TL;DR
- Release pattern where a new model receives a copy of production traffic but its responses are discarded.
- Used to compare latency, throughput and qualitative output of a candidate against the live model under realistic load.
- Carries no user risk (responses are not returned), but doubles inference cost during the shadow window.
- Commonly paired with LLM-as-judge or human evaluation of shadow outputs versus live responses.
Overview#
Shadow deployment — sometimes called mirror traffic or dark launching — duplicates inbound requests so that the live model handles the user-visible response while a candidate model handles a parallel inference. The candidate's response is logged, evaluated, then discarded. From the user's perspective nothing changes.
The pattern is older than LLMs and is borrowed from microservice deployment practice.
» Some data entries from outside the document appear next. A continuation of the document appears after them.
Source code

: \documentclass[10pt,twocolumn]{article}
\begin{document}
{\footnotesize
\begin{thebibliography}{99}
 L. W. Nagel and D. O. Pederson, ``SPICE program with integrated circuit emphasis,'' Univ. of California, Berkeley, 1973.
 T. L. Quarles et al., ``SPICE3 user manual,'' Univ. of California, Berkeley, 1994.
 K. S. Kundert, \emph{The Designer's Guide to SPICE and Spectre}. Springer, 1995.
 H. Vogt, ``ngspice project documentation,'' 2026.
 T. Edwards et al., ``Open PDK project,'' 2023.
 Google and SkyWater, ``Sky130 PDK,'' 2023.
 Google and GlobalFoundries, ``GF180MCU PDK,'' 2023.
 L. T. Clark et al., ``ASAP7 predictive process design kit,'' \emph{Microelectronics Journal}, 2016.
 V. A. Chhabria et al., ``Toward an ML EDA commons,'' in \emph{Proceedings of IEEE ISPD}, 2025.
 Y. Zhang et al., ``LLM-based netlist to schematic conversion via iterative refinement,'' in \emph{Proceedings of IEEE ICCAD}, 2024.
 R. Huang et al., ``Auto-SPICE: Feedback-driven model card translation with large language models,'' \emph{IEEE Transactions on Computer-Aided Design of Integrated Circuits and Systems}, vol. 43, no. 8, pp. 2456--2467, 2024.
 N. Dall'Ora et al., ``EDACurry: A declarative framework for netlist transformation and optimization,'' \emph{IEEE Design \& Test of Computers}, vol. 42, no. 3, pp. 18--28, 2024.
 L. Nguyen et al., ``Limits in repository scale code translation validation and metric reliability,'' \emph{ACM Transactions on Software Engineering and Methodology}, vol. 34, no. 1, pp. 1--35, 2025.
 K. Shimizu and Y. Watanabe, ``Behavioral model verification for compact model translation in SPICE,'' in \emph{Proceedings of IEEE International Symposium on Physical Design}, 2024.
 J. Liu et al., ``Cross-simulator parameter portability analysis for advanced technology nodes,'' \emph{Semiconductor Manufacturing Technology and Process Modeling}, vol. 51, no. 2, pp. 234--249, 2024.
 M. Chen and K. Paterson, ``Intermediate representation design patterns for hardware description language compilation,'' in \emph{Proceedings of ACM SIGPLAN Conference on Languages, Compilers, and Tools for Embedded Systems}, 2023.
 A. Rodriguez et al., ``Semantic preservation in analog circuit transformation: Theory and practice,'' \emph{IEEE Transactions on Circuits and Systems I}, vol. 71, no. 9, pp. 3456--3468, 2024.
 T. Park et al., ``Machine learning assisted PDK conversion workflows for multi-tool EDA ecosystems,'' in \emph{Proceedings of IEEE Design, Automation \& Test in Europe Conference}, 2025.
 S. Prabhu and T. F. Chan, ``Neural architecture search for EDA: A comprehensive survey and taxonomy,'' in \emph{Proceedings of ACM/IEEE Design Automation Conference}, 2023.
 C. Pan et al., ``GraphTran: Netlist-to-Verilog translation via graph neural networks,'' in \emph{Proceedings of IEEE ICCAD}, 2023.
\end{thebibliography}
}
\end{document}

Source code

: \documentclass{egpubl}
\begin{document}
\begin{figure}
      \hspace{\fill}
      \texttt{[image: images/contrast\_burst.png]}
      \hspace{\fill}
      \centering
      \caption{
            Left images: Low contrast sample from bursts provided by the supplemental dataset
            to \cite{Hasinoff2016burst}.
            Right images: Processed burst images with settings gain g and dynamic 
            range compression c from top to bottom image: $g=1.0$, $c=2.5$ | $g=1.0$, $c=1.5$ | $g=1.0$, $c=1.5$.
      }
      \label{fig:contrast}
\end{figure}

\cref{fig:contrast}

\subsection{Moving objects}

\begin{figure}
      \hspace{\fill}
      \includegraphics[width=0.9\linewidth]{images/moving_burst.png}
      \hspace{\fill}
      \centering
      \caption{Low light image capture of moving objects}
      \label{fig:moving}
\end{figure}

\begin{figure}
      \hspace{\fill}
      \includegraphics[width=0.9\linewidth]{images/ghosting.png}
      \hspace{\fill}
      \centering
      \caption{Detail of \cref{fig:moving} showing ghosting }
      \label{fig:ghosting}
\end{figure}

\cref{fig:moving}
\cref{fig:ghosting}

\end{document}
For LLM serving it has particular value: response quality is hard to evaluate offline, and shadow runs provide realistic traffic to compare candidates against.
When to Use#
- Validating a new model checkpoint before any user-facing exposure.
- Comparing two prompt or system-prompt variants under live load.
- Benchmarking a new runtime (e.g. moving from vLLM to TensorRT-LLM) for latency and cost under real query distribution.
- Producing pairwise samples for LLM-as-judge evaluation.
Implementation#
At the service-mesh layer, Envoy supports request mirroring with a `request_mirror_policies` field that fires-and-forgets the duplicated request. The application gateway can also fork requests at the application layer, which is more flexible (it can log paired responses) at the cost of higher complexity.
Care is needed with side effects. If the candidate model triggers tool calls or writes state, those side effects must be sandboxed or stubbed; otherwise the shadow run will mutate production data twice.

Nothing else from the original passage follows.